-- DATA FOR THE TASK follows --

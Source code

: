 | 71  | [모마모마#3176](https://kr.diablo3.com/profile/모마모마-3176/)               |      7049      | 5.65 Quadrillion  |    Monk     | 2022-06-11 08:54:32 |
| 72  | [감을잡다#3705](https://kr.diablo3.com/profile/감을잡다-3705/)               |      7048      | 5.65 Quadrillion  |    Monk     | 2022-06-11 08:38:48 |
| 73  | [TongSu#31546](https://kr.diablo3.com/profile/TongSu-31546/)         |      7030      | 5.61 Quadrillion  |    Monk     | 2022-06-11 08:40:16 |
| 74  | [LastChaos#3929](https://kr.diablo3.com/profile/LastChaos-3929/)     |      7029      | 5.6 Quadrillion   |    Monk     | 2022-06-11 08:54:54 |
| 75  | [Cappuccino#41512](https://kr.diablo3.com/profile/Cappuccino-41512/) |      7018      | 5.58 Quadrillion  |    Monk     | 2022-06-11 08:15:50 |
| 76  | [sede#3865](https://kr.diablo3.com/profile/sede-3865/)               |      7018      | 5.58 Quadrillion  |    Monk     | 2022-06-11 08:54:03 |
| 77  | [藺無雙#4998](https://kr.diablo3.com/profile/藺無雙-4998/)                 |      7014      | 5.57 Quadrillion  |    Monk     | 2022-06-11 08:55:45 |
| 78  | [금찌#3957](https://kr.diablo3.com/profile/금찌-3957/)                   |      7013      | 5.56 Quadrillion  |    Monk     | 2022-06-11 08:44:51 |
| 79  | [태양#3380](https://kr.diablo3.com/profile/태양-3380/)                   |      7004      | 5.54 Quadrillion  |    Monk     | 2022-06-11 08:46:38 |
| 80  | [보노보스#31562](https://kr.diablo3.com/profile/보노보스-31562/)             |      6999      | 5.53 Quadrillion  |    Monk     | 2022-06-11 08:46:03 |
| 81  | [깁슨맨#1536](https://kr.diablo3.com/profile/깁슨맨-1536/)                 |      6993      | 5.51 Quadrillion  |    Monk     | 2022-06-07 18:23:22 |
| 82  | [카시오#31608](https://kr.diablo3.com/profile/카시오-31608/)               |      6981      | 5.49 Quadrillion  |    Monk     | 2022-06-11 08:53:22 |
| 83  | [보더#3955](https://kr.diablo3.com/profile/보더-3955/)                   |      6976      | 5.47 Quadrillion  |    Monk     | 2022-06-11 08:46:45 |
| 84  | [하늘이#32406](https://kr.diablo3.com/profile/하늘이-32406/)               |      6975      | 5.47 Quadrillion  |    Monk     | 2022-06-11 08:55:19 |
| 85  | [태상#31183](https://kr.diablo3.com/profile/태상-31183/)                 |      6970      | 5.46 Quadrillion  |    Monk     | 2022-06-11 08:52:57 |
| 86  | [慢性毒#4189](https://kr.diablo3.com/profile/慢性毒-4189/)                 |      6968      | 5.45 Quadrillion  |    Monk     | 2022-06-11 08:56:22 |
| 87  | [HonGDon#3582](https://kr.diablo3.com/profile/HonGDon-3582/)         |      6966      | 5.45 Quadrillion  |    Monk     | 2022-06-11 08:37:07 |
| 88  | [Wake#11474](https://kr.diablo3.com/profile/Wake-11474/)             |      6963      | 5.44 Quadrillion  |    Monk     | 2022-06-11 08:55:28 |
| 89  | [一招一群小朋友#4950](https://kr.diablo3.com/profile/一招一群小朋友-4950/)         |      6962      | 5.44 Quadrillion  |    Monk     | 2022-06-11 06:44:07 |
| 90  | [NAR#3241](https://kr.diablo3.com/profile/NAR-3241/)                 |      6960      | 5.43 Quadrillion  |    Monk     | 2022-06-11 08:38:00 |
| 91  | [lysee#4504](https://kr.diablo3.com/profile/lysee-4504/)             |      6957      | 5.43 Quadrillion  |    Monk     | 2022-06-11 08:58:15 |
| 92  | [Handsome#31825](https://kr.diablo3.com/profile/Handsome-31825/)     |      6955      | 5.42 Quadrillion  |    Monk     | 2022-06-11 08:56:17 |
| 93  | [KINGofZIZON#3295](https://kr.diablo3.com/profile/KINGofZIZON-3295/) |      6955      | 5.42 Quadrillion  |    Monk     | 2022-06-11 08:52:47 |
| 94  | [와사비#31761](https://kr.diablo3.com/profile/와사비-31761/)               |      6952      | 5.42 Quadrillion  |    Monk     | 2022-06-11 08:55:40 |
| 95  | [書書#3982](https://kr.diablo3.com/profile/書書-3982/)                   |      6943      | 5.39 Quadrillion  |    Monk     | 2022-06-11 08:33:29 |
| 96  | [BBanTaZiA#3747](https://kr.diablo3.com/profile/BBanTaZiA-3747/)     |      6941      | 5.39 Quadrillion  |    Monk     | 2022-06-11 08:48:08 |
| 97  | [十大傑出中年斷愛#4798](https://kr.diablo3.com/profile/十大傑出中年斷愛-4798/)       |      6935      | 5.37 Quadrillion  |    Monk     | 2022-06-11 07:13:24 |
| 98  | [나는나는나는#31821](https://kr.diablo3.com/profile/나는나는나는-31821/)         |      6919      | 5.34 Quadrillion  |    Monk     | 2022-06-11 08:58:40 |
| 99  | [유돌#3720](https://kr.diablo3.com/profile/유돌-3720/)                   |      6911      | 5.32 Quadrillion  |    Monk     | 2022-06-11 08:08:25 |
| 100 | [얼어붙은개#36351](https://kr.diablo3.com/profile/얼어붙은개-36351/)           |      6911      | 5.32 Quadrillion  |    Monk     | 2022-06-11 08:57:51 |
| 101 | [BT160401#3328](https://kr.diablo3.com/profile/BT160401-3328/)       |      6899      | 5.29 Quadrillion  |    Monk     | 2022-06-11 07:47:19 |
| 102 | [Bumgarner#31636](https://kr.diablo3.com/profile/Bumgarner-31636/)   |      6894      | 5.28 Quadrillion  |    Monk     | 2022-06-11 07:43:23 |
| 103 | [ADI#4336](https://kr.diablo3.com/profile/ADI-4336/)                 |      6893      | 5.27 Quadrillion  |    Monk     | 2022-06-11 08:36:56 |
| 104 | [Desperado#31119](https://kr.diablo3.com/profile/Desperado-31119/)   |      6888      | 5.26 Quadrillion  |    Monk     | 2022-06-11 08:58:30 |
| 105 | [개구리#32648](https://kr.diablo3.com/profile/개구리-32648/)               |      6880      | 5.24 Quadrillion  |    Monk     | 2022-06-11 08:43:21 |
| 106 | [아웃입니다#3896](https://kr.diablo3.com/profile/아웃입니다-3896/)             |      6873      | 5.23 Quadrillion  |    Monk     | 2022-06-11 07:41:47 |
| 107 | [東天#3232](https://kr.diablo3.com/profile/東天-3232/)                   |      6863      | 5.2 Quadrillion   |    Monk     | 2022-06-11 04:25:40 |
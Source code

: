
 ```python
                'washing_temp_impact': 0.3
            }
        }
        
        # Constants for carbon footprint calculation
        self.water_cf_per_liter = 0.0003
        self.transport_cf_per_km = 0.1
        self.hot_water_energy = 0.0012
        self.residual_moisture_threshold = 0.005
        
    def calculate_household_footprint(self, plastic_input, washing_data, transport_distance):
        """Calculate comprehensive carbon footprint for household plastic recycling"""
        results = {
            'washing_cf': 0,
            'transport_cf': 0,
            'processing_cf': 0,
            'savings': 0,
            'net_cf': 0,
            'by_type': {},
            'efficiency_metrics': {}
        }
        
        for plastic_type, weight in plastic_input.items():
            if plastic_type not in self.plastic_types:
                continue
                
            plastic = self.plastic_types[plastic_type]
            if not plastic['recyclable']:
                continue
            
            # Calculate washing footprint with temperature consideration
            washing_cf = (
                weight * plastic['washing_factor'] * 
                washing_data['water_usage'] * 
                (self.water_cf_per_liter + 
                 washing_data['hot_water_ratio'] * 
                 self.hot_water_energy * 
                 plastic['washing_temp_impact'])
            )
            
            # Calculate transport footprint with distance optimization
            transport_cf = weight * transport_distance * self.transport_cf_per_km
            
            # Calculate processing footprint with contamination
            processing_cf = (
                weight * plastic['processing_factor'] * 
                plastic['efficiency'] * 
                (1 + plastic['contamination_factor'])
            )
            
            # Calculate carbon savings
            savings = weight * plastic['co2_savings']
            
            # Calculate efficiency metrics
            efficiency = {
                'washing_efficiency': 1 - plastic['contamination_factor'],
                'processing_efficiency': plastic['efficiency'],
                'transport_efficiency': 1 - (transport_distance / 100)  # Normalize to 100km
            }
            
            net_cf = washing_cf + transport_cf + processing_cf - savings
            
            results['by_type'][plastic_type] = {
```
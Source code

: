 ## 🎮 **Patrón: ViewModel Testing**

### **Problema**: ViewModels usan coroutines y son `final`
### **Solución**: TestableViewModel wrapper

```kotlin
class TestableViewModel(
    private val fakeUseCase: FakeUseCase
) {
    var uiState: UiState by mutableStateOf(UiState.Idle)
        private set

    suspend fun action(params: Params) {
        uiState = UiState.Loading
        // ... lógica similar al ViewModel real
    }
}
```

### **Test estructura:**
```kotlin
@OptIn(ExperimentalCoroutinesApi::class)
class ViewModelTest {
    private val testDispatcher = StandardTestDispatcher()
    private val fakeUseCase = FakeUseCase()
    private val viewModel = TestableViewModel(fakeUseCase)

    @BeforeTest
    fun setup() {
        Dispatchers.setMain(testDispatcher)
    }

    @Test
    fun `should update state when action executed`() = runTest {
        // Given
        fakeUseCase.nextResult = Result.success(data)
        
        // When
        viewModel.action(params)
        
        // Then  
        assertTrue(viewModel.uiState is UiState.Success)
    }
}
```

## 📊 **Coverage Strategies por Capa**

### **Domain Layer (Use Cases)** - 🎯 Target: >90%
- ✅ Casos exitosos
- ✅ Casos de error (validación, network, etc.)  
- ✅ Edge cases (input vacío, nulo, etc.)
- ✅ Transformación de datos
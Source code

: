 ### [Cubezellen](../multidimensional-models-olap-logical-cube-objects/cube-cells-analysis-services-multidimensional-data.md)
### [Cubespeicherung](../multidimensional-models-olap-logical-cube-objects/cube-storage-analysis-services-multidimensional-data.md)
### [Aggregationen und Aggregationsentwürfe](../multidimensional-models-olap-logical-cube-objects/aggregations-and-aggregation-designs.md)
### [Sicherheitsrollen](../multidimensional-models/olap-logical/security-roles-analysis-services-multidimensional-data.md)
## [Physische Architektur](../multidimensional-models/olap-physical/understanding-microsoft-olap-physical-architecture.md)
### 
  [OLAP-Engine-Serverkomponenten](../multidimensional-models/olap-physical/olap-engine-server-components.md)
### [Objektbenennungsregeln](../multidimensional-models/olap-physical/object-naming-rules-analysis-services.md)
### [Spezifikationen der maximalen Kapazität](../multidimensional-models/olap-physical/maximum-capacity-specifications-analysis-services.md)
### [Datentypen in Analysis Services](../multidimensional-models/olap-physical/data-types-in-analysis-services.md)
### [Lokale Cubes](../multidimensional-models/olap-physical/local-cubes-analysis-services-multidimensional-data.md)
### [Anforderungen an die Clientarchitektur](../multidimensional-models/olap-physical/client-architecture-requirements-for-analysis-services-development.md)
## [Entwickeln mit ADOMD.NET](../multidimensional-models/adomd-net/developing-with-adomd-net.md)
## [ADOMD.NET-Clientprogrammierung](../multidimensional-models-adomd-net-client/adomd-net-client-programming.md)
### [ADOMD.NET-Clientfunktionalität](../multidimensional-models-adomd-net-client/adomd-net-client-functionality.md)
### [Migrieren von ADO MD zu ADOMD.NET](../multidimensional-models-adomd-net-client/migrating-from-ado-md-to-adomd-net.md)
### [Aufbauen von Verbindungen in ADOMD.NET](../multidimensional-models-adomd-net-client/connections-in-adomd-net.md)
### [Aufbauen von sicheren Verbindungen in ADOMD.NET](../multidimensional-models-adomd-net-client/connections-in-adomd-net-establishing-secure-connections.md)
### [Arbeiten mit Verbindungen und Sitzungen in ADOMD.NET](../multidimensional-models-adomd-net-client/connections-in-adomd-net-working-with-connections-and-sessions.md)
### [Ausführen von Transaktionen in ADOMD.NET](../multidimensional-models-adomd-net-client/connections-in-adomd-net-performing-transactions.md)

-- DATA FOR THE TASK concluded --

## HOW TO COMPLETE THIS TASK
Restate word for word the entries above from the line with "2022-06-11 08:55:28 |" through the line with "2022-06-11 08:55:40 |", inclusive, leaving out everything else.

## RESULT BELOW
| 88  | [Wake#11474](https://kr.diablo3.com/profile/Wake-11474/)             |      6963      | 5.44 Quadrillion  |    Monk     | 2022-06-11 08:55:28 |
| 89  | [一招一群小朋友#4950](https://kr.diablo3.com/profile/一招一群小朋友-4950/)         |      6962      | 5.44 Quadrillion  |    Monk     | 2022-06-11 06:44:07 |
| 90  | [NAR#3241](https://kr.diablo3.com/profile/NAR-3241/)                 |      6960      | 5.43 Quadrillion  |    Monk     | 2022-06-11 08:38:00 |
| 91  | [lysee#4504](https://kr.diablo3.com/profile/lysee-4504/)             |      6957      | 5.43 Quadrillion  |    Monk     | 2022-06-11 08:58:15 |
| 92  | [Handsome#31825](https://kr.diablo3.com/profile/Handsome-31825/)     |      6955      | 5.42 Quadrillion  |    Monk     | 2022-06-11 08:56:17 |
| 93  | [KINGofZIZON#3295](https://kr.diablo3.com/profile/KINGofZIZON-3295/) |      6955      | 5.42 Quadrillion  |    Monk     | 2022-06-11 08:52:47 |
| 94  | [와사비#31761](https://kr.diablo3.com/profile/와사비-31761/)               |      6952      | 5.42 Quadrillion  |    Monk     | 2022-06-11 08:55:40 |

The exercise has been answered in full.